START RECORDS PROVIDED
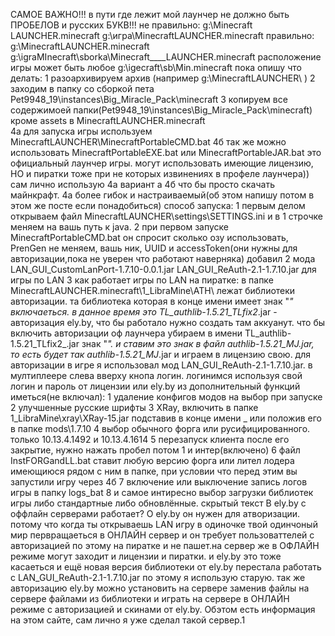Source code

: САМОЕ ВАЖНО!!! в пути где лежит мой лаунчер не должно быть ПРОБЕЛОВ и русских БУКВ!!!
не правильно:
g:\Minecraft LAUNCHER\.minecraft
g:\игра\MinecraftLAUNCHER\.minecraft
правильно:
g:\MinecraftLAUNCHER\.minecraft
g:\igraMInecraft\sborka\Minecraft____LAUNCHER\.minecraft
расположение игры может быть любое
g:\igecraft\sb\Min\.minecraft
пока опишу что делать:
1 разоархивируем архив (например g:\MinecraftLAUNCHER\ )
2 заходим в папку со сборкой пета Pet9948_19\instances\Big_Miracle_Pack\minecraft
3 копируем все содержимоей папки(Pet9948_19\instances\Big_Miracle_Pack\minecraft) кроме assets в MinecraftLAUNCHER\.minecraft\
4a для запуска игры используем MinecraftLAUNCHER\MinecraftPortableCMD.bat
4б так же можно использовать MinecraftPortableEXE.bat или MinecraftPortableJAR.bat это официальный лаунчер игры. могут использовать имеющие лицензию, НО и пиратки тоже при не которых извинениях в профеле лаунчера))
сам лично использую 4а вариант а 4б что бы просто скачать майнкрафт. 4а более гибок и настраиваемый(об этом напишу потом в этом же посте если понадобиться)
способ запуска:
1 первым делом открываем файл MinecraftLAUNCHER\settings\SETTINGS.ini и в 1 строчке меняем на вашь путь к java.
2 при первом запуске MinecraftPortableCMD.bat он спросит сколько озу использовать, PrenGen не меняем, вашь ник, UUID и accessToken(они нужны для авторизации,пока не уверен что работают наверняка)
добавил 2 мода LAN_GUI_CustomLanPort-1.7.10-0.0.1.jar LAN_GUI_ReAuth-2.1-1.7.10.jar для игры по LAN
3 как работает игры по LAN на пиратке:
в папке MinecraftLAUNCHER\.minecraft\1_LibraMine\ATH\ лежат библиотеки авторизации. та библиотека которая в конце имени имеет знак "_" включаеться.
в данное время это TL_authlib-1.5.21_TLfix2_.jar - авторизация ely.by, что бы работало нужно создать там аккуанут.
что бы включить авторизации оф лаунчера убираем в имени TL_authlib-1.5.21_TLfix2_.jar знак "_".
и ставим это знак в файл authlib-1.5.21_MJ.jar, то есть будет так authlib-1.5.21_MJ_.jar и играем в лицензию свою.
для авторизации в игре я использовал мод LAN_GUI_ReAuth-2.1-1.7.10.jar. в мултиплеере слева вверху кнопа логин. логинимся используя свой логин и пароль от лицензии или ely.by
из дополнительный функций иметься(не включал):
1 удаление конфигов модов на выбор при запуске
2 улучшенные русские шрифты
3 XRay, включить в папке 1_LibraMine\xray\XRay-15.jar подставив в конце имени _ или положив его в папке mods\1.7.10
4 выбор обычного форга или русифицированного. только 10.13.4.1492 и 10.13.4.1614
5 перезапуск клиента после его закрытие, нужно нажать пробел потом 1 и интер(включено)
6 файл InstFORGandLL.bat ставит любую версию форга или лител лодера имеющиюся рядом с ним в папке, при условии что перед этим вы запустили игру через 4б
7 включение или выключение запись логов игры в папку logs_bat
8 и самое интиресно выбор загрузки библиотек игры либо стандартные либо обновлённые.
скрытый текст
В ely.by с оффлайн серверами работает?
О ely.by он нужен для атворизации. потому что когда ты открываешь LAN игру в одиночке твой одинчоный мир первращаеться в ОНЛАЙН сервер и он требует пользоваттелей с авторизацией по этому на пиратке и не пашет.на сервер же в ОФЛАЙН режиме могут заходит и лицензии и пиратки. и ely.by это тоже касаеться
и ещё новая версия библиотеки от ely.by перестала работать с LAN_GUI_ReAuth-2.1-1.7.10.jar по этому я использую старую.
так же авторизацию ely.by можно установить на сервере заменив файлы на сервере файлами из библиотеки и играть на сервере в ОНЛАЙН режиме с авторизацией и скинами от ely.by.
Обэтом есть информация на этом сайте, сам лично я уже сделал такой сервер.1
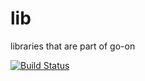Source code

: lib
===

libraries that are part of go-on

[![Build Status](https://secure.travis-ci.org/go-on/lib.png)](http://travis-ci.org/go-on/lib)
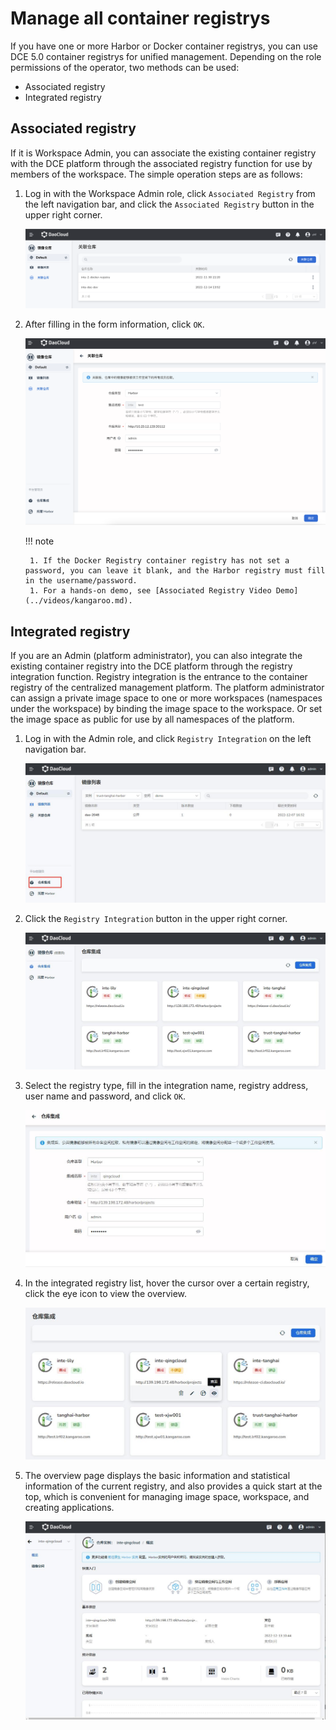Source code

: # Manage all container registrys

If you have one or more Harbor or Docker container registrys, you can use DCE 5.0 container registrys for unified management. Depending on the role permissions of the operator, two methods can be used:

- Associated registry
- Integrated registry

## Associated registry

If it is Workspace Admin, you can associate the existing container registry with the DCE platform through the associated registry function for use by members of the workspace. The simple operation steps are as follows:

1. Log in with the Workspace Admin role, click `Associated Registry` from the left navigation bar, and click the `Associated Registry` button in the upper right corner.

    ![Relate Registry](../images/relate02.png)

1. After filling in the form information, click `OK`.

    ![Fill out the form](../images/relate03.png)

    !!! note

        1. If the Docker Registry container registry has not set a password, you can leave it blank, and the Harbor registry must fill in the username/password.
        1. For a hands-on demo, see [Associated Registry Video Demo](../videos/kangaroo.md).

## Integrated registry

If you are an Admin (platform administrator), you can also integrate the existing container registry into the DCE platform through the registry integration function.
Registry integration is the entrance to the container registry of the centralized management platform. The platform administrator can assign a private image space to one or more workspaces (namespaces under the workspace) by binding the image space to the workspace. Or set the image space as public for use by all namespaces of the platform.

1. Log in with the Admin role, and click `Registry Integration` on the left navigation bar.

    ![Registry Integration](../images/interg01.jpg)

1. Click the `Registry Integration` button in the upper right corner.

    ![Registry Integration](../images/interg02.jpg)

1. Select the registry type, fill in the integration name, registry address, user name and password, and click `OK`.

    ![Fill out the form](../images/interg03.jpg)

1. In the integrated registry list, hover the cursor over a certain registry, click the eye icon to view the overview.

    ![View overview](../images/interg04.jpg)

1. The overview page displays the basic information and statistical information of the current registry, and also provides a quick start at the top, which is convenient for managing image space, workspace, and creating applications.

    ![View overview](../images/interg05.jpg)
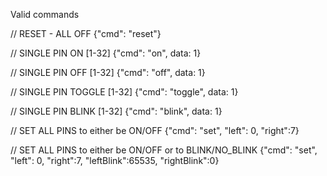 Valid commands

// RESET - ALL OFF
{"cmd": "reset"}

// SINGLE PIN ON [1-32]
{"cmd": "on", data: 1}

// SINGLE PIN OFF [1-32]
{"cmd": "off", data: 1}

// SINGLE PIN TOGGLE [1-32]
{"cmd": "toggle", data: 1}

// SINGLE PIN BLINK [1-32]
{"cmd": "blink", data: 1}

// SET ALL PINS to either be ON/OFF
{"cmd": "set", "left": 0, "right":7}

// SET ALL PINS to either be ON/OFF or to BLINK/NO_BLINK
{"cmd": "set", "left": 0, "right":7, "leftBlink":65535, "rightBlink":0}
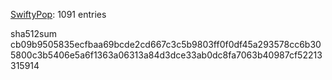 [SwiftyPop](https://github.com/SwiftyPop): 1091 entries

sha512sum cb09b9505835ecfbaa69bcde2cd667c3c5b9803ff0f0df45a293578cc6b305800c3b5406e5a6f1363a06313a84d3dce33ab0dc8fa7063b40987cf52213315914

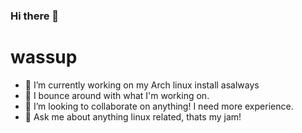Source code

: ### Hi there 👋
# wassup

- 🔭 I’m currently working on my Arch linux install asalways
- 🌱 I bounce around with what I'm working on.
- 👯 I’m looking to collaborate on anything! I need more experience.
- 💬 Ask me about anything linux related, thats my jam!
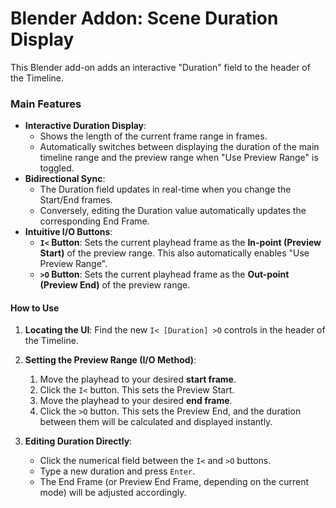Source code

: # Blender Addon: Scene Duration Display
This Blender add-on adds an interactive "Duration" field to the header of the Timeline.

### Main Features
* **Interactive Duration Display**:
    * Shows the length of the current frame range in frames.
    * Automatically switches between displaying the duration of the main timeline range and the preview range when "Use Preview Range" is toggled.
* **Bidirectional Sync**:
    * The Duration field updates in real-time when you change the Start/End frames.
    * Conversely, editing the Duration value automatically updates the corresponding End Frame.
* **Intuitive I/O Buttons**:
    * **`I<` Button**: Sets the current playhead frame as the **In-point (Preview Start)** of the preview range. This also automatically enables "Use Preview Range".
    * **`>O` Button**: Sets the current playhead frame as the **Out-point (Preview End)** of the preview range.

#### How to Use
1.  **Locating the UI**:
    Find the new `I< [Duration] >O` controls in the header of the Timeline.

2.  **Setting the Preview Range (I/O Method)**:
    1.  Move the playhead to your desired **start frame**.
    2.  Click the `I<` button. This sets the Preview Start.
    3.  Move the playhead to your desired **end frame**.
    4.  Click the `>O` button. This sets the Preview End, and the duration between them will be calculated and displayed instantly.

3.  **Editing Duration Directly**:
    * Click the numerical field between the `I<` and `>O` buttons.
    * Type a new duration and press `Enter`.
    * The End Frame (or Preview End Frame, depending on the current mode) will be adjusted accordingly.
END RECORDS PROVIDED
TASK DESCRIPTION:
All that is wanted is a faithful reproduction of the line above with "скрытый текст", the line with "и ещё новая", and every line in between.

RESULT OF THIS EXERCISE:
скрытый текст
В ely.by с оффлайн серверами работает?
О ely.by он нужен для атворизации. потому что когда ты открываешь LAN игру в одиночке твой одинчоный мир первращаеться в ОНЛАЙН сервер и он требует пользоваттелей с авторизацией по этому на пиратке и не пашет.на сервер же в ОФЛАЙН режиме могут заходит и лицензии и пиратки. и ely.by это тоже касаеться
и ещё новая версия библиотеки от ely.by перестала работать с LAN_GUI_ReAuth-2.1-1.7.10.jar по этому я использую старую.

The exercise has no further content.